● **Work to be completed**
Below are some entries. Copy each line that holds the string "release".

** Opening Provided data block **

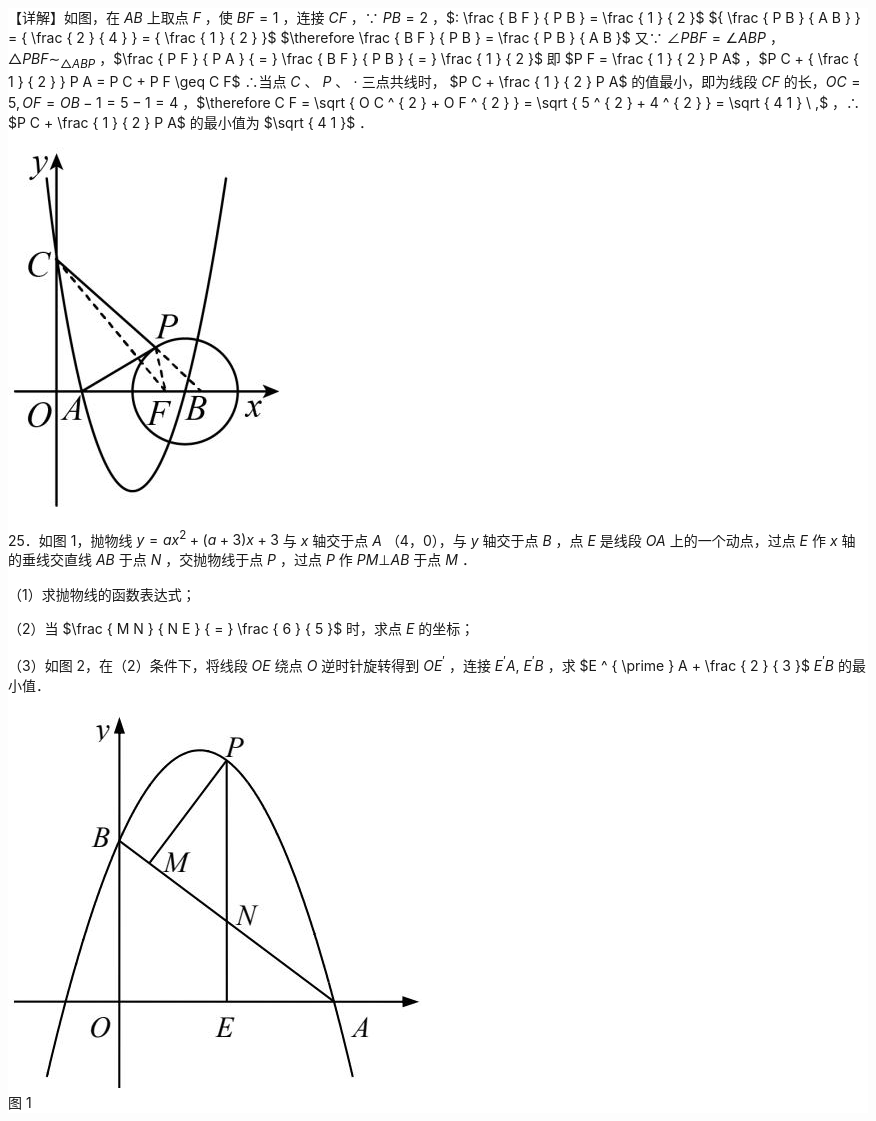【详解】如图，在 $A B$ 上取点 $F$ ，使 $B F = 1$ ，连接 $C F$ ，∵ $P B = 2$ ，$: \frac { B F } { P B } = \frac { 1 } { 2 }$ ${ \frac { P B } { A B } } = { \frac { 2 } { 4 } } = { \frac { 1 } { 2 } }$ $\therefore \frac { B F } { P B } = \frac { P B } { A B }$ 又∵ $\angle P B F = \angle A B P$ ，$\triangle P B F \sim _ { \triangle A B P }$ ，$\frac { P F } { P A } { = } \frac { B F } { P B } { = } \frac { 1 } { 2 }$ 即 $P F = \frac { 1 } { 2 } P A$ ，$P C + { \frac { 1 } { 2 } } P A = P C + P F \geq C F$ ∴当点 $C$ 、 $P$ 、 $\cdot$ 三点共线时， $P C + \frac { 1 } { 2 } P A$ 的值最小，即为线段 $C F$ 的长，$O C = 5 , O F = O B - 1 = 5 - 1 = 4$ ，$\therefore C F = \sqrt { O C ^ { 2 } + O F ^ { 2 } } = \sqrt { 5 ^ { 2 } + 4 ^ { 2 } } = \sqrt { 4 1 } \ ,$ ，∴ $P C + \frac { 1 } { 2 } P A$ 的最小值为 $\sqrt { 4 1 }$ ．

![](images/f4e4c02c0e6f6f984cd145a36f12cb82fbe21817ac54389a6ceffb40b012250d.jpg)

25．如图 1，抛物线 $y = a x ^ { 2 } + ( a + 3 ) x + 3$ 与 $x$ 轴交于点 $A$ （4，0），与 $y$ 轴交于点 $B$ ，点 $E$ 是线段 $O A$ 上的一个动点，过点 $E$ 作 $x$ 轴的垂线交直线 $A B$ 于点 $N$ ，交抛物线于点 $P$ ，过点 $P$ 作 $P M \bot A B$ 于点 $M$ ．

（1）求抛物线的函数表达式；

（2）当 $\frac { M N } { N E } { = } \frac { 6 } { 5 }$ 时，求点 $E$ 的坐标；

（3）如图 2，在（2）条件下，将线段 $O E$ 绕点 $O$ 逆时针旋转得到 $O E ^ { \prime }$ ，连接 $E ^ { \prime } A , \ E ^ { \prime } B$ ，求 $E ^ { \prime } A + \frac { 2 } { 3 }$ $E ^ { \prime } B$ 的最小值．

![](images/c31e1902e019f934e8d422fceb88cad7021bd20d1d6baa44d111c64968576233.jpg)  
图 1
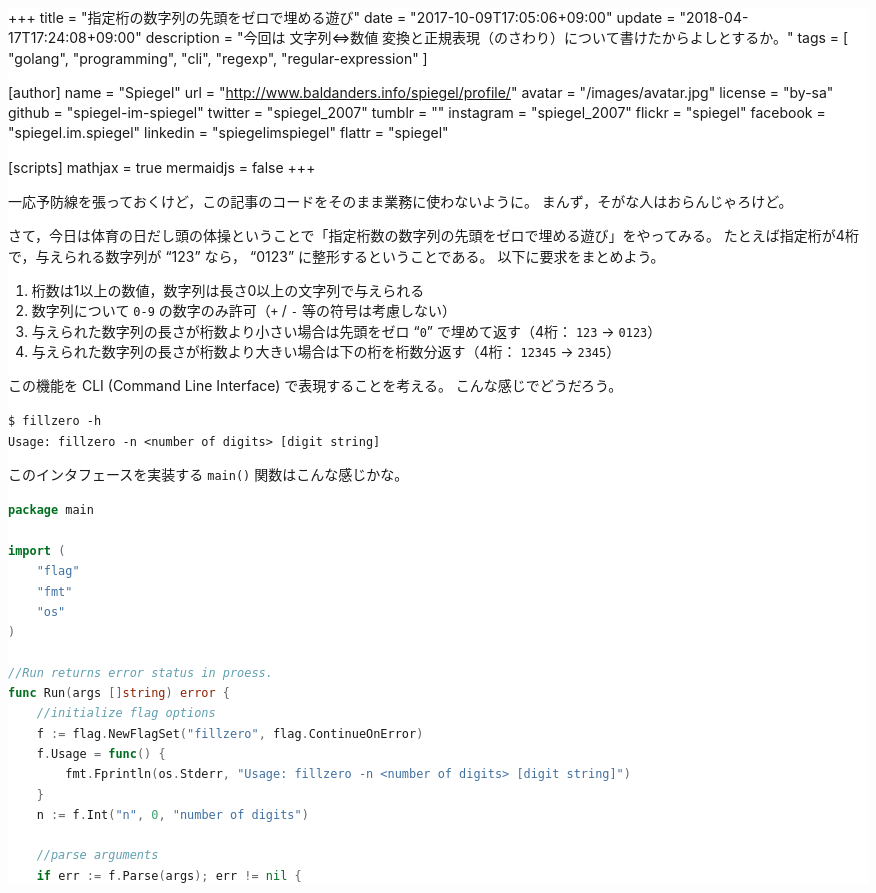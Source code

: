 +++
title = "指定桁の数字列の先頭をゼロで埋める遊び"
date =  "2017-10-09T17:05:06+09:00"
update =  "2018-04-17T17:24:08+09:00"
description = "今回は 文字列⇔数値 変換と正規表現（のさわり）について書けたからよしとするか。"
tags        = [ "golang", "programming", "cli", "regexp", "regular-expression" ]

[author]
  name      = "Spiegel"
  url       = "http://www.baldanders.info/spiegel/profile/"
  avatar    = "/images/avatar.jpg"
  license   = "by-sa"
  github    = "spiegel-im-spiegel"
  twitter   = "spiegel_2007"
  tumblr    = ""
  instagram = "spiegel_2007"
  flickr    = "spiegel"
  facebook  = "spiegel.im.spiegel"
  linkedin  = "spiegelimspiegel"
  flattr    = "spiegel"

[scripts]
  mathjax = true
  mermaidjs = false
+++

一応予防線を張っておくけど，この記事のコードをそのまま業務に使わないように。
まんず，そがな人はおらんじゃろけど。

さて，今日は体育の日だし頭の体操ということで「指定桁数の数字列の先頭をゼロで埋める遊び」をやってみる。
たとえば指定桁が4桁で，与えられる数字列が “123” なら， “0123” に整形するということである。
以下に要求をまとめよう。

1. 桁数は1以上の数値，数字列は長さ0以上の文字列で与えられる
1. 数字列について `0-9` の数字のみ許可（`+` / `-` 等の符号は考慮しない）
1. 与えられた数字列の長さが桁数より小さい場合は先頭をゼロ “`0`” で埋めて返す（4桁： `123` → `0123`）
1. 与えられた数字列の長さが桁数より大きい場合は下の桁を桁数分返す（4桁： `12345` → `2345`）

この機能を CLI (Command Line Interface) で表現することを考える。
こんな感じでどうだろう。

```text
$ fillzero -h
Usage: fillzero -n <number of digits> [digit string]
```

このインタフェースを実装する `main()` 関数はこんな感じかな。

```go
package main

import (
    "flag"
    "fmt"
    "os"
)

//Run returns error status in proess.
func Run(args []string) error {
    //initialize flag options
    f := flag.NewFlagSet("fillzero", flag.ContinueOnError)
    f.Usage = func() {
        fmt.Fprintln(os.Stderr, "Usage: fillzero -n <number of digits> [digit string]")
    }
    n := f.Int("n", 0, "number of digits")

    //parse arguments
    if err := f.Parse(args); err != nil {
```

[^r1]: [`regexp`].`Compile()` 関数は処理コストがかかるためグローバル変数として宣言・初期化している。ちなみに [`regexp`].`MustCompile()` 関数は，コンパイルに失敗すると panic を吐く。コンパイルで生成したグローバルなインスタンスを使う場合は，インスタンスをそのまま使うのではなく `Copy()` 関数でコピーを作る習慣をつけるとよい。今回のサンプル・コードではそのまま使っても影響はないが，並行処理下ではインスタンス使用時にロックが掛かるためコピーが必須となる。
[^p1]: 厳密に言うと数字列をいきなり `strconv.ParseUint()` 関数にかけているので数値として表現可能なものは通ってしまう。たとえば `+` / `-` の符号などだ。そういう意味では要求からの逸脱（deviation）があるのだが，所詮お遊びなので目をつむって欲しい。実際には数字列のチェック処理は別関数にした方がいいと思う。
[Go 言語]: https://golang.org/ "The Go Programming Language"
[Stringer]: https://tour.golang.org/methods/17 "Stringers - A Tour of Go"
[`regexp`]: https://golang.org/pkg/regexp/ "regexp - The Go Programming Language"
[`big`]: https://golang.org/pkg/math/big/ "big - The Go Programming Language"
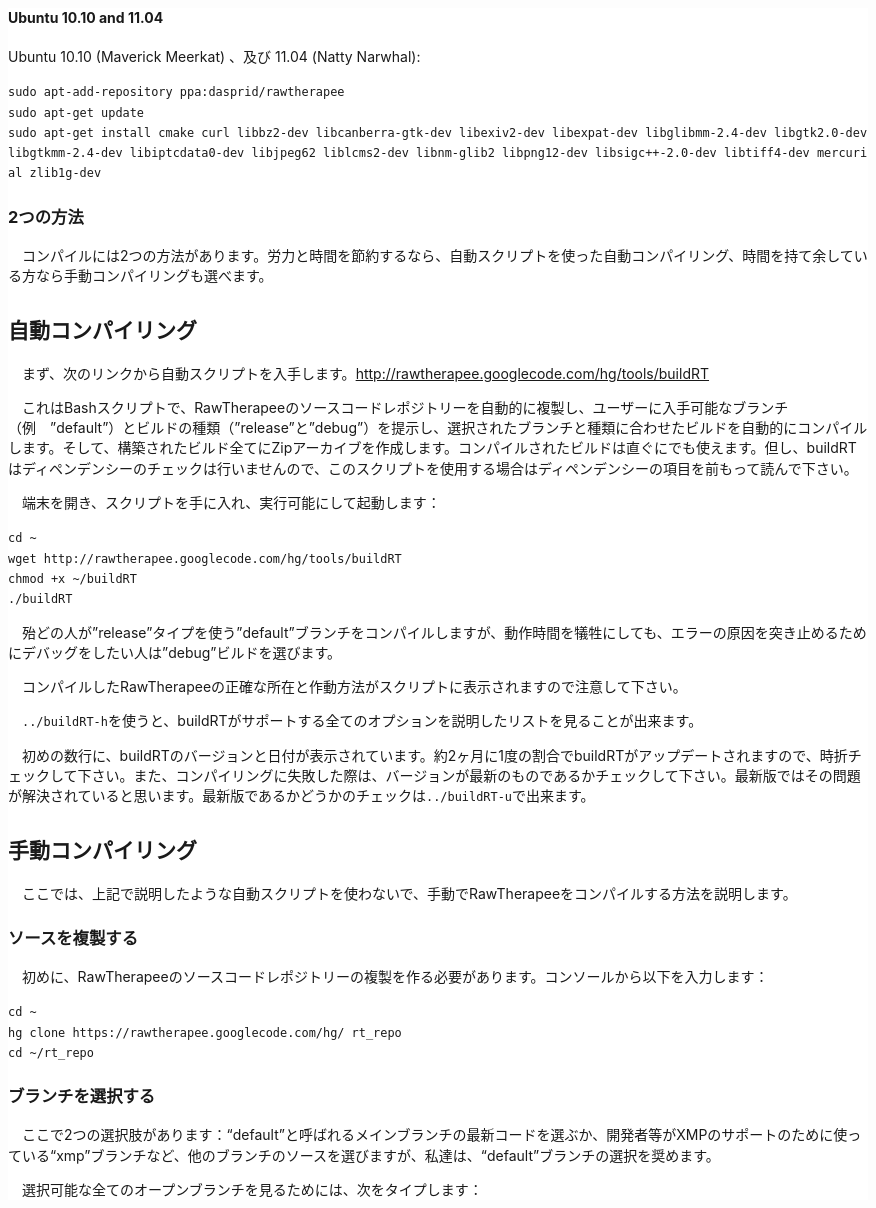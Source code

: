 #### Ubuntu 10.10 and 11.04

Ubuntu 10.10 (Maverick Meerkat) 、及び 11.04 (Natty Narwhal):

    sudo apt-add-repository ppa:dasprid/rawtherapee
    sudo apt-get update
    sudo apt-get install cmake curl libbz2-dev libcanberra-gtk-dev libexiv2-dev libexpat-dev libglibmm-2.4-dev libgtk2.0-dev libgtkmm-2.4-dev libiptcdata0-dev libjpeg62 liblcms2-dev libnm-glib2 libpng12-dev libsigc++-2.0-dev libtiff4-dev mercurial zlib1g-dev

### 2つの方法

　コンパイルには2つの方法があります。労力と時間を節約するなら、自動スクリプトを使った自動コンパイリング、時間を持て余している方なら手動コンパイリングも選べます。

## 自動コンパイリング

　まず、次のリンクから自動スクリプトを入手します。http://rawtherapee.googlecode.com/hg/tools/buildRT

　これはBashスクリプトで、RawTherapeeのソースコードレポジトリーを自動的に複製し、ユーザーに入手可能なブランチ（例　”default”）とビルドの種類（”release”と”debug”）を提示し、選択されたブランチと種類に合わせたビルドを自動的にコンパイルします。そして、構築されたビルド全てにZipアーカイブを作成します。コンパイルされたビルドは直ぐにでも使えます。但し、buildRTはディペンデンシーのチェックは行いませんので、このスクリプトを使用する場合はディペンデンシーの項目を前もって読んで下さい。

　端末を開き、スクリプトを手に入れ、実行可能にして起動します：

    cd ~
    wget http://rawtherapee.googlecode.com/hg/tools/buildRT
    chmod +x ~/buildRT
    ./buildRT

　殆どの人が”release”タイプを使う”default”ブランチをコンパイルしますが、動作時間を犠牲にしても、エラーの原因を突き止めるためにデバッグをしたい人は”debug”ビルドを選びます。

　コンパイルしたRawTherapeeの正確な所在と作動方法がスクリプトに表示されますので注意して下さい。

　`../buildRT-h`を使うと、buildRTがサポートする全てのオプションを説明したリストを見ることが出来ます。

　初めの数行に、buildRTのバージョンと日付が表示されています。約2ヶ月に1度の割合でbuildRTがアップデートされますので、時折チェックして下さい。また、コンパイリングに失敗した際は、バージョンが最新のものであるかチェックして下さい。最新版ではその問題が解決されていると思います。最新版であるかどうかのチェックは`../buildRT-u`で出来ます。

## 手動コンパイリング

　ここでは、上記で説明したような自動スクリプトを使わないで、手動でRawTherapeeをコンパイルする方法を説明します。

### ソースを複製する

　初めに、RawTherapeeのソースコードレポジトリーの複製を作る必要があります。コンソールから以下を入力します：

    cd ~
    hg clone https://rawtherapee.googlecode.com/hg/ rt_repo
    cd ~/rt_repo

### ブランチを選択する

　ここで2つの選択肢があります：“default”と呼ばれるメインブランチの最新コードを選ぶか、開発者等がXMPのサポートのために使っている“xmp”ブランチなど、他のブランチのソースを選びますが、私達は、“default”ブランチの選択を奨めます。

　選択可能な全てのオープンブランチを見るためには、次をタイプします：
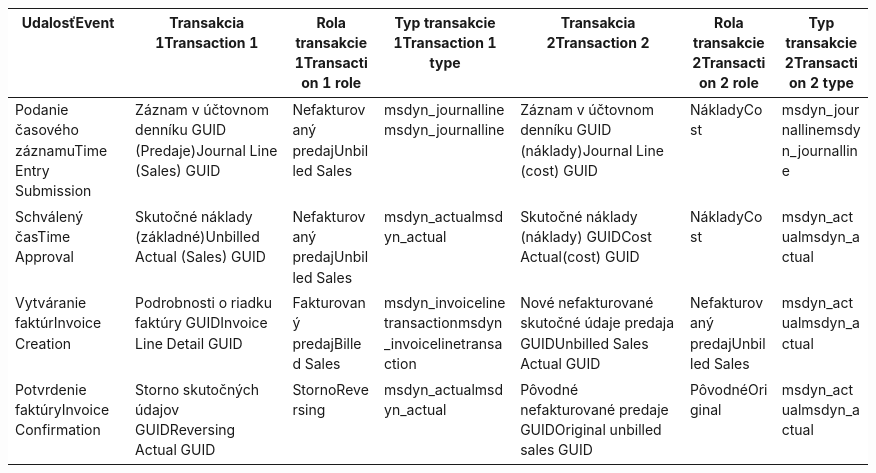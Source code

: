 | <span data-ttu-id="68a95-303">Udalosť</span><span class="sxs-lookup"><span data-stu-id="68a95-303">Event</span></span>                          | <span data-ttu-id="68a95-304">Transakcia 1</span><span class="sxs-lookup"><span data-stu-id="68a95-304">Transaction 1</span></span>                 | <span data-ttu-id="68a95-305">Rola transakcie 1</span><span class="sxs-lookup"><span data-stu-id="68a95-305">Transaction 1 role</span></span> | <span data-ttu-id="68a95-306">Typ transakcie 1</span><span class="sxs-lookup"><span data-stu-id="68a95-306">Transaction 1 type</span></span>           | <span data-ttu-id="68a95-307">Transakcia 2</span><span class="sxs-lookup"><span data-stu-id="68a95-307">Transaction 2</span></span>                | <span data-ttu-id="68a95-308">Rola transakcie 2</span><span class="sxs-lookup"><span data-stu-id="68a95-308">Transaction 2 role</span></span> | <span data-ttu-id="68a95-309">Typ transakcie 2</span><span class="sxs-lookup"><span data-stu-id="68a95-309">Transaction 2 type</span></span> |
|--------------------------------|-------------------------------|--------------------|------------------------------|------------------------------|--------------------|--------------------|
| <span data-ttu-id="68a95-310">Podanie časového záznamu</span><span class="sxs-lookup"><span data-stu-id="68a95-310">Time Entry Submission</span></span>          | <span data-ttu-id="68a95-311">Záznam v účtovnom denníku GUID (Predaje)</span><span class="sxs-lookup"><span data-stu-id="68a95-311">Journal Line (Sales) GUID</span></span>     | <span data-ttu-id="68a95-312">Nefakturovaný predaj</span><span class="sxs-lookup"><span data-stu-id="68a95-312">Unbilled Sales</span></span>     | <span data-ttu-id="68a95-313">msdyn_journalline</span><span class="sxs-lookup"><span data-stu-id="68a95-313">msdyn_journalline</span></span>            | <span data-ttu-id="68a95-314">Záznam v účtovnom denníku GUID (náklady)</span><span class="sxs-lookup"><span data-stu-id="68a95-314">Journal Line (cost) GUID</span></span>     | <span data-ttu-id="68a95-315">Náklady</span><span class="sxs-lookup"><span data-stu-id="68a95-315">Cost</span></span>               | <span data-ttu-id="68a95-316">msdyn_journalline</span><span class="sxs-lookup"><span data-stu-id="68a95-316">msdyn_journalline</span></span>  |
| <span data-ttu-id="68a95-317">Schválený čas</span><span class="sxs-lookup"><span data-stu-id="68a95-317">Time Approval</span></span>                  | <span data-ttu-id="68a95-318">Skutočné náklady (základné)</span><span class="sxs-lookup"><span data-stu-id="68a95-318">Unbilled Actual (Sales) GUID</span></span>  | <span data-ttu-id="68a95-319">Nefakturovaný predaj</span><span class="sxs-lookup"><span data-stu-id="68a95-319">Unbilled Sales</span></span>     | <span data-ttu-id="68a95-320">msdyn_actual</span><span class="sxs-lookup"><span data-stu-id="68a95-320">msdyn_actual</span></span>                 | <span data-ttu-id="68a95-321">Skutočné náklady (náklady) GUID</span><span class="sxs-lookup"><span data-stu-id="68a95-321">Cost Actual(cost) GUID</span></span>       | <span data-ttu-id="68a95-322">Náklady</span><span class="sxs-lookup"><span data-stu-id="68a95-322">Cost</span></span>               | <span data-ttu-id="68a95-323">msdyn_actual</span><span class="sxs-lookup"><span data-stu-id="68a95-323">msdyn_actual</span></span>       |
| <span data-ttu-id="68a95-324">Vytváranie faktúr</span><span class="sxs-lookup"><span data-stu-id="68a95-324">Invoice Creation</span></span>               | <span data-ttu-id="68a95-325">Podrobnosti o riadku faktúry GUID</span><span class="sxs-lookup"><span data-stu-id="68a95-325">Invoice Line Detail GUID</span></span>      | <span data-ttu-id="68a95-326">Fakturovaný predaj</span><span class="sxs-lookup"><span data-stu-id="68a95-326">Billed Sales</span></span>       | <span data-ttu-id="68a95-327">msdyn_invoicelinetransaction</span><span class="sxs-lookup"><span data-stu-id="68a95-327">msdyn_invoicelinetransaction</span></span> | <span data-ttu-id="68a95-328">Nové nefakturované skutočné údaje predaja GUID</span><span class="sxs-lookup"><span data-stu-id="68a95-328">Unbilled Sales Actual GUID</span></span>   | <span data-ttu-id="68a95-329">Nefakturovaný predaj</span><span class="sxs-lookup"><span data-stu-id="68a95-329">Unbilled Sales</span></span>     | <span data-ttu-id="68a95-330">msdyn_actual</span><span class="sxs-lookup"><span data-stu-id="68a95-330">msdyn_actual</span></span>       |
| <span data-ttu-id="68a95-331">Potvrdenie faktúry</span><span class="sxs-lookup"><span data-stu-id="68a95-331">Invoice Confirmation</span></span>           | <span data-ttu-id="68a95-332">Storno skutočných údajov GUID</span><span class="sxs-lookup"><span data-stu-id="68a95-332">Reversing Actual GUID</span></span>         | <span data-ttu-id="68a95-333">Storno</span><span class="sxs-lookup"><span data-stu-id="68a95-333">Reversing</span></span>          | <span data-ttu-id="68a95-334">msdyn_actual</span><span class="sxs-lookup"><span data-stu-id="68a95-334">msdyn_actual</span></span>                 | <span data-ttu-id="68a95-335">Pôvodné nefakturované predaje GUID</span><span class="sxs-lookup"><span data-stu-id="68a95-335">Original unbilled sales GUID</span></span> | <span data-ttu-id="68a95-336">Pôvodné</span><span class="sxs-lookup"><span data-stu-id="68a95-336">Original</span></span>           | <span data-ttu-id="68a95-337">msdyn_actual</span><span class="sxs-lookup"><span data-stu-id="68a95-337">msdyn_actual</span></span>       |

** Closing Provided data block **

● **Exercise solution**
　これはBashスクリプトで、RawTherapeeのソースコードレポジトリーを自動的に複製し、ユーザーに入手可能なブランチ（例　”default”）とビルドの種類（”release”と”debug”）を提示し、選択されたブランチと種類に合わせたビルドを自動的にコンパイルします。そして、構築されたビルド全てにZipアーカイブを作成します。コンパイルされたビルドは直ぐにでも使えます。但し、buildRTはディペンデンシーのチェックは行いませんので、このスクリプトを使用する場合はディペンデンシーの項目を前もって読んで下さい。
　殆どの人が”release”タイプを使う”default”ブランチをコンパイルしますが、動作時間を犠牲にしても、エラーの原因を突き止めるためにデバッグをしたい人は”debug”ビルドを選びます。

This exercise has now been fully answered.